Dalam situasi seperti ini, tak mungkin Lastri berkata jujur bahwa hampir semua pekerjaan rumah dikerjakan Arum sementara dia berkeliling menagih setoran. Ayu putrinya sama sekali tidak mau membantu, karena dia sendiri yang memanjakan.
"Memang benar, Bu. Anak-anak wajib membantu orang tua. Mungkin porsinya bisa dibagi, jadi Arum bergantian membantu. Kalau tidak salah, ada putri ibu yang satu lagi bersekolah di sini."
"Benar, Bu. Kalau Ayu itu memang pintar sekali dia. Selalu juara kelas," puji Lastri.
"Nah mungkin Ayu bisa mengajari Arum. Sebagai saudara, harusnya saling membantu, kan?"
Lastri mengiyakan semua saran yang diberikan Ibu Guru. Sepertinya, tujuan awal bahwa Ayu yang akan mengajari Arum, harus segera dilaksanakan. Pas saja momennya dengan rencana mereka dan saran dari guru di sekolah.
Setelah semuanya beres dan menyanggupi untuk lebih memperhatikan Arum, Lastri pulang ke rumah. Sesampainya, dia langsung memanggil dua puterinya untuk duduk dan memberikan nasihat.

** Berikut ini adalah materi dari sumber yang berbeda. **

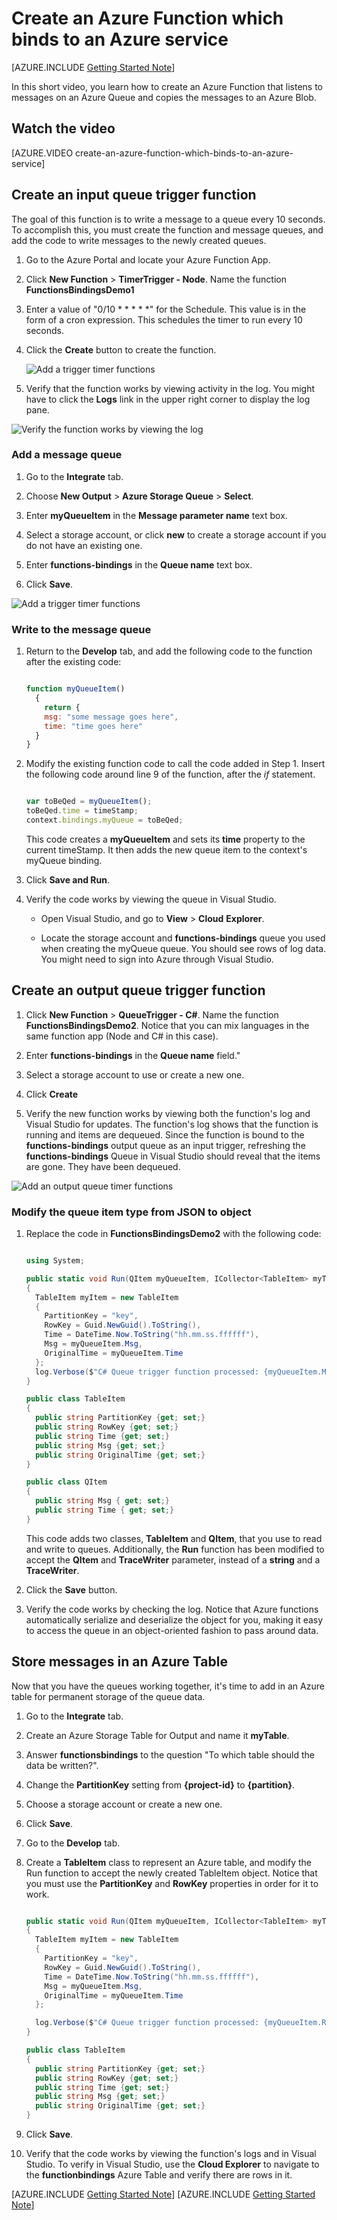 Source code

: <properties
   pageTitle="Create an Azure Function which binds to an Azure service | Microsoft Azure"
   description="Build an Azure Function, a serverless application, which interacts with other Azure Services."
   services="functions"
   documentationCenter="dev-center-name"
   authors="yochay"
   manager="manager-alias"
   editor=""
   tags=""
   keywords="azure functions, functions, event processing, webhooks, dynamic compute, serverless architecture"/>

<tags
   ms.service="functions"
   ms.devlang="multiple"
   ms.topic="get-started-article"
   ms.tgt_pltfrm="multiple"
   ms.workload="na"
   ms.date="10/25/2016"
   ms.author="rachelap@microsoft.com"/>

# Create an Azure Function which binds to an Azure service

[AZURE.INCLUDE [Getting Started Note](../../includes/functions-getting-started.md)]

In this short video, you learn how to create an Azure Function that listens to messages on an Azure Queue and copies the messages to an Azure Blob.

## Watch the video

[AZURE.VIDEO create-an-azure-function-which-binds-to-an-azure-service]

## Create an input queue trigger function

The goal of this function is to write a message to a queue every 10 seconds. To accomplish this, you must create the function and message queues, and add the code to write messages to the newly created queues.

1. Go to the Azure Portal and locate your Azure Function App.

2. Click **New Function** > **TimerTrigger - Node**. Name the function **FunctionsBindingsDemo1**

3. Enter a value of "0/10 * * * * *" for the Schedule. This value is in the form of a cron expression. This schedules the timer to run every 10 seconds.

4. Click the **Create** button to create the function.

    ![Add a trigger timer functions](./media/functions-create-an-azure-connected-function/new-trigger-timer-function.png)

5. Verify that the function works by viewing activity in the log. You might have to click the **Logs** link in the upper right corner to display the log pane.

  ![Verify the function works by viewing the log](./media/functions-create-an-azure-connected-function/functionsbindingsdemo1-view-log.png)

### Add a message queue

1. Go to the **Integrate** tab.

2. Choose **New Output** > **Azure Storage Queue** > **Select**.

3. Enter **myQueueItem** in the **Message parameter name** text box.

4. Select a storage account, or click **new** to create a storage account if you do not have an existing one.

5. Enter **functions-bindings** in the **Queue name** text box.

6. Click **Save**.  

  ![Add a trigger timer functions](./media/functions-create-an-azure-connected-function/functionsbindingsdemo1-integrate-tab.png)

### Write to the message queue

1. Return to the **Develop** tab, and add the following code to the function after the existing code:

    ```javascript

    function myQueueItem() 
      {
        return {
        msg: "some message goes here",
        time: "time goes here"
      }
    }

    ```

2. Modify the existing function code to call the code added in Step 1. Insert the following code around line 9 of the function, after the *if* statement.

    ```javascript

	var toBeQed = myQueueItem();
    toBeQed.time = timeStamp;
    context.bindings.myQueue = toBeQed;

    ```

    This code creates a **myQueueItem** and sets its **time** property to the current timeStamp. It then adds the new queue item to the context's myQueue binding.

3. Click **Save and Run**.

4. Verify the code works by viewing the queue in Visual Studio.

    - Open Visual Studio, and go to **View** > **Cloud** **Explorer**.

    - Locate the storage account and **functions-bindings** queue you used when creating the myQueue queue. You should see rows of log data. You might need to sign into Azure through Visual Studio.  

## Create an output queue trigger function

1. Click **New Function** > **QueueTrigger - C#**. Name the function **FunctionsBindingsDemo2**. Notice that you can mix languages in the same function app (Node and C# in this case).

2. Enter **functions-bindings** in the **Queue name** field."

3. Select a storage account to use or create a new one.

4. Click **Create**

5. Verify the new function works by viewing both the function's log and Visual Studio for updates. The function's log shows that the function is running and items are dequeued. Since the function is bound to the **functions-bindings** output queue as an input trigger, refreshing the **functions-bindings** Queue in Visual Studio should reveal that the items are gone. They have been dequeued.   

  ![Add an output queue timer functions](./media/functions-create-an-azure-connected-function/functionsbindingsdemo2-integrate-tab.png)   

### Modify the queue item type from JSON to object

1. Replace the code in **FunctionsBindingsDemo2** with the following code:    

    ```c#

    using System;

    public static void Run(QItem myQueueItem, ICollector<TableItem> myTable, TraceWriter log)
    {
      TableItem myItem = new TableItem
      {
        PartitionKey = "key",
        RowKey = Guid.NewGuid().ToString(),
        Time = DateTime.Now.ToString("hh.mm.ss.ffffff"),
        Msg = myQueueItem.Msg,
        OriginalTime = myQueueItem.Time    
      };
      log.Verbose($"C# Queue trigger function processed: {myQueueItem.Msg} | {myQueueItem.Time}");
    }

    public class TableItem
    {
      public string PartitionKey {get; set;}
      public string RowKey {get; set;}
      public string Time {get; set;}
      public string Msg {get; set;}
      public string OriginalTime {get; set;}
    }

    public class QItem
    {
      public string Msg { get; set;}
      public string Time { get; set;}
    }

	```

    This code adds two classes, **TableItem** and **QItem**, that you use to read and write to queues. Additionally, the **Run** function has been modified to accept the **QItem** and **TraceWriter** parameter, instead of a **string** and a **TraceWriter**. 

2. Click the **Save** button.

3. Verify the code works by checking the log. Notice that Azure functions automatically serialize and deserialize the object for you, making it easy to access the queue in an object-oriented fashion to pass around data. 


## Store messages in an Azure Table

Now that you have the queues working together, it's time to add in an Azure table for permanent storage of the queue data.

1. Go to the **Integrate** tab.

2. Create an Azure Storage Table for Output and name it **myTable**.

3. Answer **functionsbindings** to the question "To which table should the data be written?".

5. Change the **PartitionKey** setting from **{project-id}** to **{partition}**.

6. Choose a storage account or create a new one.

7. Click **Save**.

8. Go to the **Develop** tab.

9. Create a **TableItem** class to represent an Azure table, and modify the Run function to accept the newly created TableItem object. Notice that you must use the **PartitionKey** and **RowKey** properties in order for it to work.

    ```c#
	
	public static void Run(QItem myQueueItem, ICollector<TableItem> myTable, TraceWriter log)
    {    
      TableItem myItem = new TableItem
      {
        PartitionKey = "key",
        RowKey = Guid.NewGuid().ToString(),
        Time = DateTime.Now.ToString("hh.mm.ss.ffffff"),
        Msg = myQueueItem.Msg,
        OriginalTime = myQueueItem.Time    
      };

      log.Verbose($"C# Queue trigger function processed: {myQueueItem.RowKey} | {myQueueItem.Msg} | {myQueueItem.Time}");
    }

    public class TableItem
    {
      public string PartitionKey {get; set;}
      public string RowKey {get; set;}
      public string Time {get; set;}
      public string Msg {get; set;}
      public string OriginalTime {get; set;}
    }
	```

10. Click **Save**.

11. Verify that the code works by viewing the function's logs and in Visual Studio. To verify in Visual Studio, use the **Cloud Explorer** to navigate to the **functionbindings** Azure Table and verify there are rows in it.

[AZURE.INCLUDE [Getting Started Note](../../includes/functions-bindings-next-steps.md)]
[AZURE.INCLUDE [Getting Started Note](../../includes/functions-get-help.md)]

"Arum. Ayu. Tadi Ibu sudah ke sekolah dan bertemu dengan wali kelas," katanya membuka pembicaraan.
Arum tertunduk malu sementara Ayu tertawa geli, karena sudah tahu bahwa ibunya akan dipanggil untuk membicakan nilai ujian saudaranya yang rendah.
"Jadi Ibu tidak mau berpanjang lebar. Mulai sekarang, setiap hari minggu, Arum harus belajar dibantu Ayu, mana mata pelajaran yang sulit dan tidak bisa dimengerti."

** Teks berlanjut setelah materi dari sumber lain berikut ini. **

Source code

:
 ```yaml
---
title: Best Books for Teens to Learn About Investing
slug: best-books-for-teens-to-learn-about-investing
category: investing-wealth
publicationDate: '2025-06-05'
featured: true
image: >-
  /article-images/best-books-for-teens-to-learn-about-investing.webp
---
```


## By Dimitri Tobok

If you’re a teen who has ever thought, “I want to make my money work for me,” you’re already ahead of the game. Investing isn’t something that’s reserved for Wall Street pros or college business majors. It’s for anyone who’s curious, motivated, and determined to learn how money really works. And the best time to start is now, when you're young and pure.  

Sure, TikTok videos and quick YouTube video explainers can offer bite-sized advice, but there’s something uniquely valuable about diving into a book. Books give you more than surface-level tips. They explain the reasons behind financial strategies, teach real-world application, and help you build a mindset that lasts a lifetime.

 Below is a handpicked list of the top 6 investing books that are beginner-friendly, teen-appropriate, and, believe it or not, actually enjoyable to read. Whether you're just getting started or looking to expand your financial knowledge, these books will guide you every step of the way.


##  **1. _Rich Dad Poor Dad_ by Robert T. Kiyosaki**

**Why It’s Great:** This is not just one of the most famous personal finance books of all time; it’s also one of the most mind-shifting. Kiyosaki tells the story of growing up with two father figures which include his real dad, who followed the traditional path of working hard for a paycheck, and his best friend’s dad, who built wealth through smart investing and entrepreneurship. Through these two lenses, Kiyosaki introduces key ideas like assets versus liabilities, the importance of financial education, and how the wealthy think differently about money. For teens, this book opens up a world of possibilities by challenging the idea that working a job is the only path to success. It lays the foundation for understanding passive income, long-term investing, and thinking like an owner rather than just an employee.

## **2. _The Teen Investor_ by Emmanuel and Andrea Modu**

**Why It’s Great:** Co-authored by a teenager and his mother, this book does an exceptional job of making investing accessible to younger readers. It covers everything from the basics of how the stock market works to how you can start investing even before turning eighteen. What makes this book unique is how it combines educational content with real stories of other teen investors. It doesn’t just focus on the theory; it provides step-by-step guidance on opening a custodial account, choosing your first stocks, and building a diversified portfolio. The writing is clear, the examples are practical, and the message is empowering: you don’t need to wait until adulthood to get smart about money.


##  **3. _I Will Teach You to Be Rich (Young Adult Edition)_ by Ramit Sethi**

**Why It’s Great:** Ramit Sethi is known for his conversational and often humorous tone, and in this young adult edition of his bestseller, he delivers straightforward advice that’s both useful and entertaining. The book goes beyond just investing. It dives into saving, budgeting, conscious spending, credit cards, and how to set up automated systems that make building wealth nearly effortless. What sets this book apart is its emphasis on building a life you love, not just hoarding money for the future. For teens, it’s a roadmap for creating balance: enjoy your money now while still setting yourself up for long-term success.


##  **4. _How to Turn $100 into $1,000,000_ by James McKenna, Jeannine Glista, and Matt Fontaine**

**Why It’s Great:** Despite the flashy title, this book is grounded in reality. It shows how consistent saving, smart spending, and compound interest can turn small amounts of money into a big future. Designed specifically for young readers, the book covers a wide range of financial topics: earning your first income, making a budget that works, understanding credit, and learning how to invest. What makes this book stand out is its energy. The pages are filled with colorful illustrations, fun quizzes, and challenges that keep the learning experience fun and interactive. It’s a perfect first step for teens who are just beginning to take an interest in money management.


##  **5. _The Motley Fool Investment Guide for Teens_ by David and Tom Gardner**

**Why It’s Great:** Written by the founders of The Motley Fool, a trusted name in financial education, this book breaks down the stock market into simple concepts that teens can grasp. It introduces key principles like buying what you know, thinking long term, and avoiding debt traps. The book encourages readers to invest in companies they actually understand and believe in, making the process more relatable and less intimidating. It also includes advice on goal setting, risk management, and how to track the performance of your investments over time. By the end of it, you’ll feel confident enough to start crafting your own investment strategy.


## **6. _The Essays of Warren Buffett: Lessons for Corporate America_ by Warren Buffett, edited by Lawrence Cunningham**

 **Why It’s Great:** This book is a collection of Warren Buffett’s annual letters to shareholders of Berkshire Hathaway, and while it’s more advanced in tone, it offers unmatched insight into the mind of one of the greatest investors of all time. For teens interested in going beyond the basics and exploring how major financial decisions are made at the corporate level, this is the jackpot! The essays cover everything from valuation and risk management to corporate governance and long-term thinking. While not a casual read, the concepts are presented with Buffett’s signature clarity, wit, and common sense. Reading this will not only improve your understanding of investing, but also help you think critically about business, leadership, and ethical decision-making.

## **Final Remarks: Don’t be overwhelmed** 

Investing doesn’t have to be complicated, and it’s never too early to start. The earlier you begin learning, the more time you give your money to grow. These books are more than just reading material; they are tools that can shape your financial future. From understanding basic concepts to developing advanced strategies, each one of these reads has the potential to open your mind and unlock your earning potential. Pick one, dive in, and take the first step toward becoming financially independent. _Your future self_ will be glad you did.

Ayu menatap saudaranya dengan senyuman mengejek. Sementara itu, Arum terdiam dan menunduk.
"Mulai sekarang juga, pakaian kotor wajib dicuci sendiri," kata Lastri tegas.
Arum mengangkat wajah dan tersenyum mendengar itu. Kali ini, Ayu yang berbalik cemberut.
"Ibu yang akan menimbakan air. Kalian wajib bangun pagi dan mencuci. Setelah itu belajar." Lastri menatap satu per satu putrinya dengan tajam.
"Ba-ik, Bu," jawab Arum.
"Sekarang kalian boleh makan. Nanti malam kita coba. Ibu mau melihat bagaimana cara kalian belajar. Ibu mau kerja dulu." Lalu wanita itu keluar dan kembali berkeliling kampung menagih iuran yang sempat tertunda karena pertemuan di sekolah tadi.
"Siapkan bukumu dan belajar yang benar. Aku ndak mau mengulang pelajaran," kata Ayu ketus.
"Siapkan juga tangan mulusmu untuk mencuci baju. Mulai sekarang, itu bukan tugasku lagi!" jawab Arum tak kalah sengit.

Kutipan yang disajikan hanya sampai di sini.